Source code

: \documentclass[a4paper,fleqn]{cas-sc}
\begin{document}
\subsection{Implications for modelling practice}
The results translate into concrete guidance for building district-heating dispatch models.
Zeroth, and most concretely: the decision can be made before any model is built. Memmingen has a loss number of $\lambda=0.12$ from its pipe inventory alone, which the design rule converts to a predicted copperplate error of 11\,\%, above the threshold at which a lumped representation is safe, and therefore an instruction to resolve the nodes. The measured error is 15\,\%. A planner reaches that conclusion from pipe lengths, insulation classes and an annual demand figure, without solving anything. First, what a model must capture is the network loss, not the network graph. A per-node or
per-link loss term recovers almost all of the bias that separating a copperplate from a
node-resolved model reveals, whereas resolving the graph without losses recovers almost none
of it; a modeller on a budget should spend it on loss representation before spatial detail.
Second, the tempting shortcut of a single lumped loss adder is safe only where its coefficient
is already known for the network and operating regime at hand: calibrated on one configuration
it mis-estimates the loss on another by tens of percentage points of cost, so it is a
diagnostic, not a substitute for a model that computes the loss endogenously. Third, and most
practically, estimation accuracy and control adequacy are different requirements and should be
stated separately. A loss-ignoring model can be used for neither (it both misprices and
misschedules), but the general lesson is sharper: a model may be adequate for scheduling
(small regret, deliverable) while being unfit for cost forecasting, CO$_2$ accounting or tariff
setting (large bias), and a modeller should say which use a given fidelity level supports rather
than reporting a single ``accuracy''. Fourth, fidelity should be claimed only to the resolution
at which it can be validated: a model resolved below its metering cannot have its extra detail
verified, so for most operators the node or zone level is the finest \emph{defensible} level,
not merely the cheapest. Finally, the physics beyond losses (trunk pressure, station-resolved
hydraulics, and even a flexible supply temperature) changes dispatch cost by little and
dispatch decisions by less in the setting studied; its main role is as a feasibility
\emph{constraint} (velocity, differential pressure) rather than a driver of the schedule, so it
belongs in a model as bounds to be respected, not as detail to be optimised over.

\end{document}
★ ★ ★
WORK REQUIRED:
After locating the line containing "belongs in a", give that line and every later line of the listing again exactly, up to and including the last.

FINISHED TASK:
belongs in a model as bounds to be respected, not as detail to be optimised over.

\end{document}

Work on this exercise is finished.